*Task item*.
What you return must be the data below, word for word, without any images.

*Given data*.
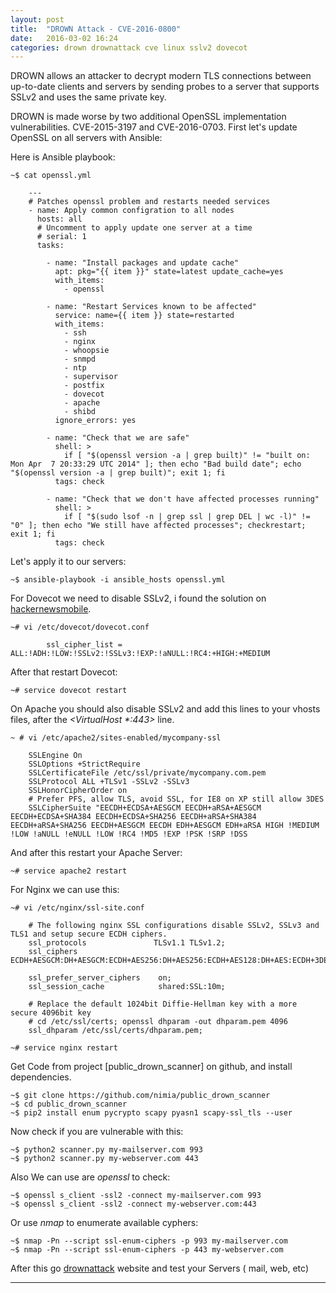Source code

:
 ```yaml
---
layout: post
title:  "DROWN Attack - CVE-2016-0800"
date:   2016-03-02 16:24
categories: drown drownattack cve linux sslv2 dovecot
---
```


DROWN allows an attacker to decrypt modern TLS connections between up-to-date clients and servers by sending probes to a server that supports SSLv2 and uses the same private key.

DROWN is made worse by two additional OpenSSL implementation vulnerabilities. CVE-2015-3197 and CVE-2016-0703.
First let's update OpenSSL on all servers with Ansible:

Here is Ansible playbook:

    ~$ cat openssl.yml
    
        ---
        # Patches openssl problem and restarts needed services
        - name: Apply common configration to all nodes
          hosts: all
          # Uncomment to apply update one server at a time
          # serial: 1
          tasks:
        
            - name: "Install packages and update cache"
              apt: pkg="{{ item }}" state=latest update_cache=yes
              with_items:
                - openssl
          
            - name: "Restart Services known to be affected"
              service: name={{ item }} state=restarted
              with_items:
                - ssh
                - nginx
                - whoopsie
                - snmpd
                - ntp
                - supervisor
                - postfix
                - dovecot
                - apache
                - shibd
              ignore_errors: yes
        
            - name: "Check that we are safe"
              shell: >
                if [ "$(openssl version -a | grep built)" != "built on: Mon Apr  7 20:33:29 UTC 2014" ]; then echo "Bad build date"; echo "$(openssl version -a | grep built)"; exit 1; fi
              tags: check
        
            - name: "Check that we don't have affected processes running"
              shell: >
                if [ "$(sudo lsof -n | grep ssl | grep DEL | wc -l)" != "0" ]; then echo "We still have affected processes"; checkrestart; exit 1; fi
              tags: check
        

Let's apply it to our servers:

    ~$ ansible-playbook -i ansible_hosts openssl.yml

For Dovecot we need to disable SSLv2, i found the solution on [hackernewsmobile].

    ~# vi /etc/dovecot/dovecot.conf

            ssl_cipher_list = ALL:!ADH:!LOW:!SSLv2:!SSLv3:!EXP:!aNULL:!RC4:+HIGH:+MEDIUM


After that restart Dovecot:

    ~# service dovecot restart


On Apache you should also disable SSLv2 and add this lines to your vhosts files, 
after the _<VirtualHost *:443>_ line.

    ~ # vi /etc/apache2/sites-enabled/mycompany-ssl 

        SSLEngine On
        SSLOptions +StrictRequire
        SSLCertificateFile /etc/ssl/private/mycompany.com.pem
        SSLProtocol ALL +TLSv1 -SSLv2 -SSLv3
        SSLHonorCipherOrder on
        # Prefer PFS, allow TLS, avoid SSL, for IE8 on XP still allow 3DES
        SSLCipherSuite "EECDH+ECDSA+AESGCM EECDH+aRSA+AESGCM EECDH+ECDSA+SHA384 EECDH+ECDSA+SHA256 EECDH+aRSA+SHA384 EECDH+aRSA+SHA256 EECDH+AESGCM EECDH EDH+AESGCM EDH+aRSA HIGH !MEDIUM !LOW !aNULL !eNULL !LOW !RC4 !MD5 !EXP !PSK !SRP !DSS


And after this restart your Apache Server:

    ~# service apache2 restart

For Nginx we can use this:

    ~# vi /etc/nginx/ssl-site.conf
    
        # The following nginx SSL configurations disable SSLv2, SSLv3 and TLS1 and setup secure ECDH ciphers.
        ssl_protocols               TLSv1.1 TLSv1.2;
        ssl_ciphers                 ECDH+AESGCM:DH+AESGCM:ECDH+AES256:DH+AES256:ECDH+AES128:DH+AES:ECDH+3DES:DH+3DES:RSA+AESGCM:RSA+AES:RSA+3DES:!aNULL:!MD5:!DSS;
        
        ssl_prefer_server_ciphers    on;
        ssl_session_cache 			 shared:SSL:10m;
        
        # Replace the default 1024bit Diffie-Hellman key with a more secure 4096bit key
        # cd /etc/ssl/certs; openssl dhparam -out dhparam.pem 4096
        ssl_dhparam /etc/ssl/certs/dhparam.pem;

    ~# service nginx restart
    

Get Code from project [public_drown_scanner] on github, and install dependencies.

    ~$ git clone https://github.com/nimia/public_drown_scanner
    ~$ cd public_drown_scanner
    ~$ pip2 install enum pycrypto scapy pyasn1 scapy-ssl_tls --user
 

Now check if you are vulnerable with this:

    ~$ python2 scanner.py my-mailserver.com 993
    ~$ python2 scanner.py my-webserver.com 443

Also We can use are _openssl_ to check:

    ~$ openssl s_client -ssl2 -connect my-mailserver.com 993
    ~$ openssl s_client -ssl2 -connect my-webserver.com:443
    
Or use _nmap_ to enumerate available cyphers:

    ~$ nmap -Pn --script ssl-enum-ciphers -p 993 my-mailserver.com
    ~$ nmap -Pn --script ssl-enum-ciphers -p 443 my-webserver.com


After this go [drownattack] website and test your Servers ( mail, web, etc)


---
[drownattack]: <https://test.drownattack.com>
[hackernewsmobile]:  <http://hackernewsmobile.com/story/11202265>
[public_drown_scanne]: <https://github.com/nimia/public_drown_scanner>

*Result of this task*.
Source code

:
 ```yaml
---
layout: post
title:  "DROWN Attack - CVE-2016-0800"
date:   2016-03-02 16:24
categories: drown drownattack cve linux sslv2 dovecot
---
```


DROWN allows an attacker to decrypt modern TLS connections between up-to-date clients and servers by sending probes to a server that supports SSLv2 and uses the same private key.

DROWN is made worse by two additional OpenSSL implementation vulnerabilities. CVE-2015-3197 and CVE-2016-0703.
First let's update OpenSSL on all servers with Ansible:

Here is Ansible playbook:

    ~$ cat openssl.yml
    
        ---
        # Patches openssl problem and restarts needed services
        - name: Apply common configration to all nodes
          hosts: all
          # Uncomment to apply update one server at a time
          # serial: 1
          tasks:
        
            - name: "Install packages and update cache"
              apt: pkg="{{ item }}" state=latest update_cache=yes
              with_items:
                - openssl
          
            - name: "Restart Services known to be affected"
              service: name={{ item }} state=restarted
              with_items:
                - ssh
                - nginx
                - whoopsie
                - snmpd
                - ntp
                - supervisor
                - postfix
                - dovecot
                - apache
                - shibd
              ignore_errors: yes
        
            - name: "Check that we are safe"
              shell: >
                if [ "$(openssl version -a | grep built)" != "built on: Mon Apr  7 20:33:29 UTC 2014" ]; then echo "Bad build date"; echo "$(openssl version -a | grep built)"; exit 1; fi
              tags: check
        
            - name: "Check that we don't have affected processes running"
              shell: >
                if [ "$(sudo lsof -n | grep ssl | grep DEL | wc -l)" != "0" ]; then echo "We still have affected processes"; checkrestart; exit 1; fi
              tags: check
        

Let's apply it to our servers:

    ~$ ansible-playbook -i ansible_hosts openssl.yml

For Dovecot we need to disable SSLv2, i found the solution on [hackernewsmobile].

    ~# vi /etc/dovecot/dovecot.conf

            ssl_cipher_list = ALL:!ADH:!LOW:!SSLv2:!SSLv3:!EXP:!aNULL:!RC4:+HIGH:+MEDIUM


After that restart Dovecot:

    ~# service dovecot restart


On Apache you should also disable SSLv2 and add this lines to your vhosts files, 
after the _<VirtualHost *:443>_ line.

    ~ # vi /etc/apache2/sites-enabled/mycompany-ssl 

        SSLEngine On
        SSLOptions +StrictRequire
        SSLCertificateFile /etc/ssl/private/mycompany.com.pem
        SSLProtocol ALL +TLSv1 -SSLv2 -SSLv3
        SSLHonorCipherOrder on
        # Prefer PFS, allow TLS, avoid SSL, for IE8 on XP still allow 3DES
        SSLCipherSuite "EECDH+ECDSA+AESGCM EECDH+aRSA+AESGCM EECDH+ECDSA+SHA384 EECDH+ECDSA+SHA256 EECDH+aRSA+SHA384 EECDH+aRSA+SHA256 EECDH+AESGCM EECDH EDH+AESGCM EDH+aRSA HIGH !MEDIUM !LOW !aNULL !eNULL !LOW !RC4 !MD5 !EXP !PSK !SRP !DSS


And after this restart your Apache Server:

    ~# service apache2 restart

For Nginx we can use this:

    ~# vi /etc/nginx/ssl-site.conf
    
        # The following nginx SSL configurations disable SSLv2, SSLv3 and TLS1 and setup secure ECDH ciphers.
        ssl_protocols               TLSv1.1 TLSv1.2;
        ssl_ciphers                 ECDH+AESGCM:DH+AESGCM:ECDH+AES256:DH+AES256:ECDH+AES128:DH+AES:ECDH+3DES:DH+3DES:RSA+AESGCM:RSA+AES:RSA+3DES:!aNULL:!MD5:!DSS;
        
        ssl_prefer_server_ciphers    on;
        ssl_session_cache 			 shared:SSL:10m;
        
        # Replace the default 1024bit Diffie-Hellman key with a more secure 4096bit key
        # cd /etc/ssl/certs; openssl dhparam -out dhparam.pem 4096
        ssl_dhparam /etc/ssl/certs/dhparam.pem;

    ~# service nginx restart
    

Get Code from project [public_drown_scanner] on github, and install dependencies.

    ~$ git clone https://github.com/nimia/public_drown_scanner
    ~$ cd public_drown_scanner
    ~$ pip2 install enum pycrypto scapy pyasn1 scapy-ssl_tls --user
 

Now check if you are vulnerable with this:

    ~$ python2 scanner.py my-mailserver.com 993
    ~$ python2 scanner.py my-webserver.com 443

Also We can use are _openssl_ to check:

    ~$ openssl s_client -ssl2 -connect my-mailserver.com 993
    ~$ openssl s_client -ssl2 -connect my-webserver.com:443
    
Or use _nmap_ to enumerate available cyphers:

    ~$ nmap -Pn --script ssl-enum-ciphers -p 993 my-mailserver.com
    ~$ nmap -Pn --script ssl-enum-ciphers -p 443 my-webserver.com


After this go [drownattack] website and test your Servers ( mail, web, etc)


---
[drownattack]: <https://test.drownattack.com>
[hackernewsmobile]:  <http://hackernewsmobile.com/story/11202265>
[public_drown_scanne]: <https://github.com/nimia/public_drown_scanner>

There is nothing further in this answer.